I was watching a movie in Korean wirh Korean subtitle where a man tells a woman his name then he says 그 짝은? supposedly means "and yours?" asking the woman what her name is, but I can't find what 짝 means though I know 그 means that and 은 is a topic marking particle


----------



## boomluck

I guess the subtitle has a typo.
I think it is supposed to be "그 쪽은?"

쪽 here means 'side' or 'direction'. 
My name is 'blah', and what is it in your side?

By the way, 짝 can mean 'partner', 'couple', or 'the one next to the other'. When clapping, English people uses 'clap' as describing the sound, '짝' is used multiple times in Korean, '짝짝짝짝'.


----------



## boomluck

I was watching a movie called 택시운전사, and I was reminded of this thread because this movie had the expression 짝.

In this movie, 짝 was used as a dialect that is especially being used in southern west part(전라도) of Korea. When 전라도 people speak, they tend to pronounce 쪽 as 짝. The meaning is the same as 쪽 I described earlier. 

Maybe the subtitle in the movie you were watching did not have typo, but was written as it sounded. 

I hope this information gives you another perspective of understanding.


----------



## Hyperpolyglot

thanks for the repost,  the way I hear it in the movie, he really did say something that sounds like 짝 rather than 쪽, that movie is 해무, maybe you've seen it, it was the scene in the engine room where the guy tells the girl his name and then ask her what her name is with 그 짝은


----------



## jun lee

I can understand what you wonder about. I think you are good listener that's what makes you confuse. In this movie, Park yu cheon has been starred as a soldier who was born and raised in Yeo-su: the city of southern west part in Korea. so as Mr. Boomluck have explained above, He has dialect behavior naturally.


----------



## Hyperpolyglot

I am not sure if watching this movie is a good way to learn Korean, the thing I do is that I watch Haemoo with 2 subtitles, English on top and Korean on the bottom, all the words they pronounced matches the Korean subtitle but a lot of the words I can't find in the dictionary such as Naver, for example, the word 잽히다, I can't find in the Naver dictionary or any other Korean dictionaries, then I google and researched that it is the Southwestern dialect of saying 잡히다 "to get caught", they pronounced it as 잽히다, so this movie is mainly spoken in 사투리 that I should avoid right? I should learn the official Korean based in Seoul maybe rather than the dialect?


----------



## mink-shin

boomluck said:


> In this movie, 짝 was used as a dialect that is especially being used in southern west part(전라도) of Korea. When 전라도 people speak, they tend to pronounce 쪽 as 짝. The meaning is the same as 쪽 I described earlier.
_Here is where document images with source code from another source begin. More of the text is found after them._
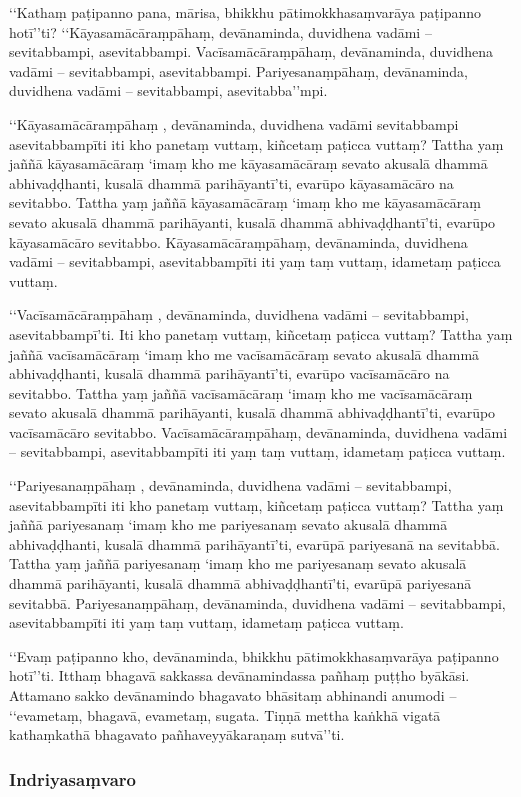 ‘‘Kathaṃ paṭipanno pana, mārisa, bhikkhu pātimokkhasaṃvarāya paṭipanno hotī’’ti? ‘‘Kāyasamācāraṃpāhaṃ, devānaminda, duvidhena vadāmi – sevitabbampi, asevitabbampi. Vacīsamācāraṃpāhaṃ, devānaminda, duvidhena vadāmi – sevitabbampi, asevitabbampi. Pariyesanaṃpāhaṃ, devānaminda, duvidhena vadāmi – sevitabbampi, asevitabba’’mpi.

‘‘Kāyasamācāraṃpāhaṃ , devānaminda, duvidhena vadāmi sevitabbampi asevitabbampīti iti kho panetaṃ vuttaṃ, kiñcetaṃ paṭicca vuttaṃ? Tattha yaṃ jaññā kāyasamācāraṃ ‘imaṃ kho me kāyasamācāraṃ sevato akusalā dhammā abhivaḍḍhanti, kusalā dhammā parihāyantī’ti, evarūpo kāyasamācāro na sevitabbo. Tattha yaṃ jaññā kāyasamācāraṃ ‘imaṃ kho me kāyasamācāraṃ sevato akusalā dhammā parihāyanti, kusalā dhammā abhivaḍḍhantī’ti, evarūpo kāyasamācāro sevitabbo. Kāyasamācāraṃpāhaṃ, devānaminda, duvidhena vadāmi – sevitabbampi, asevitabbampīti iti yaṃ taṃ vuttaṃ, idametaṃ paṭicca vuttaṃ.

‘‘Vacīsamācāraṃpāhaṃ , devānaminda, duvidhena vadāmi – sevitabbampi, asevitabbampī’ti. Iti kho panetaṃ vuttaṃ, kiñcetaṃ paṭicca vuttaṃ? Tattha yaṃ jaññā vacīsamācāraṃ ‘imaṃ kho me vacīsamācāraṃ sevato akusalā dhammā abhivaḍḍhanti, kusalā dhammā parihāyantī’ti, evarūpo vacīsamācāro na sevitabbo. Tattha yaṃ jaññā vacīsamācāraṃ ‘imaṃ kho me vacīsamācāraṃ sevato akusalā dhammā parihāyanti, kusalā dhammā abhivaḍḍhantī’ti, evarūpo vacīsamācāro sevitabbo. Vacīsamācāraṃpāhaṃ, devānaminda, duvidhena vadāmi – sevitabbampi, asevitabbampīti iti yaṃ taṃ vuttaṃ, idametaṃ paṭicca vuttaṃ.

‘‘Pariyesanaṃpāhaṃ , devānaminda, duvidhena vadāmi – sevitabbampi, asevitabbampīti iti kho panetaṃ vuttaṃ, kiñcetaṃ paṭicca vuttaṃ? Tattha yaṃ jaññā pariyesanaṃ ‘imaṃ kho me pariyesanaṃ sevato akusalā dhammā abhivaḍḍhanti, kusalā dhammā parihāyantī’ti, evarūpā pariyesanā na sevitabbā. Tattha yaṃ jaññā pariyesanaṃ ‘imaṃ kho me pariyesanaṃ sevato akusalā dhammā parihāyanti, kusalā dhammā abhivaḍḍhantī’ti, evarūpā pariyesanā sevitabbā. Pariyesanaṃpāhaṃ, devānaminda, duvidhena vadāmi – sevitabbampi, asevitabbampīti iti yaṃ taṃ vuttaṃ, idametaṃ paṭicca vuttaṃ.

‘‘Evaṃ paṭipanno kho, devānaminda, bhikkhu pātimokkhasaṃvarāya paṭipanno hotī’’ti. Itthaṃ bhagavā sakkassa devānamindassa pañhaṃ puṭṭho byākāsi. Attamano sakko devānamindo bhagavato bhāsitaṃ abhinandi anumodi – ‘‘evametaṃ, bhagavā, evametaṃ, sugata. Tiṇṇā mettha kaṅkhā vigatā kathaṃkathā bhagavato pañhaveyyākaraṇaṃ sutvā’’ti.

\subsubsection{Indriyasaṃvaro}


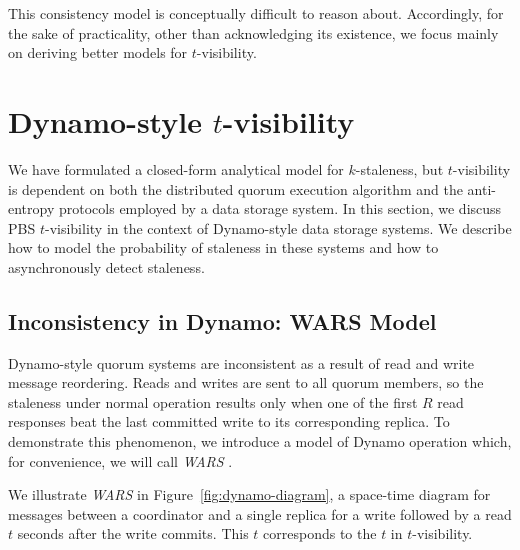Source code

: \documentclass{vldb}
\begin{document}
This consistency model is conceptually difficult to reason about.
Accordingly, for the sake of practicality, other than acknowledging
its existence, we focus mainly on deriving better models for
$t$-visibility.

\section{Dynamo-style $t$-visibility}
\label{sec:dynamo}

We have formulated a closed-form analytical model for $k$-staleness,
but $t$-visibility is dependent on both the distributed quorum
execution algorithm and the anti-entropy protocols employed by a data
storage system.  In this section, we discuss PBS $t$-visibility in the
context of Dynamo-style data storage systems.  We describe how to
model the probability of staleness in these systems and how to
asynchronously detect staleness.

\subsection{Inconsistency in Dynamo: WARS Model}

Dynamo-style quorum systems are inconsistent as a result of read and
write message reordering.  Reads and writes are sent to all quorum
members, so the staleness under normal operation results only when one
of the first $R$ read responses beat the last committed write to its
corresponding replica.  To demonstrate this phenomenon, we introduce a
model of Dynamo operation which, for convenience, we will call \textit{WARS} .

We illustrate \textit{WARS} in Figure~\ref{fig:dynamo-diagram}, a space-time
diagram for messages between a coordinator and a single replica for a
write followed by a read $t$ seconds after the write commits.
This $t$ corresponds to the $t$ in $t$-visibility.
\end{document}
By the way, my parents and I(we all are Busan people), sometimes use "짝" instead of "쪽".
_
Please note that calling someone who is neither intimate nor close, "짝" instead of "쪽" could sound rude to some people especially to people not using that word.  And I believe it could make someone(even if he is very familiar with using "짝" instead of "쪽") annoyed if you called him "짝". In this regard, I understand why you're not sure if it's a good way to learn Korean watching such movies but believe it can be either good or bad. It depends on why you're learning Korean, I think. If it's just to live in Korea, I think it's not bad watching such movies to learn Korean. Probably many people living with you would think you're cute using dialect._


----------



## boomluck

There are some foreigners who learned dialect first, and some of them appear on Korean TV shows because Koreans think they are hilarious. 

In learning a language, I think there is no correct way. Every way of learning has respective pros and cons, I believe. It's your choice.  But I recommend the one that better suits your style.


----------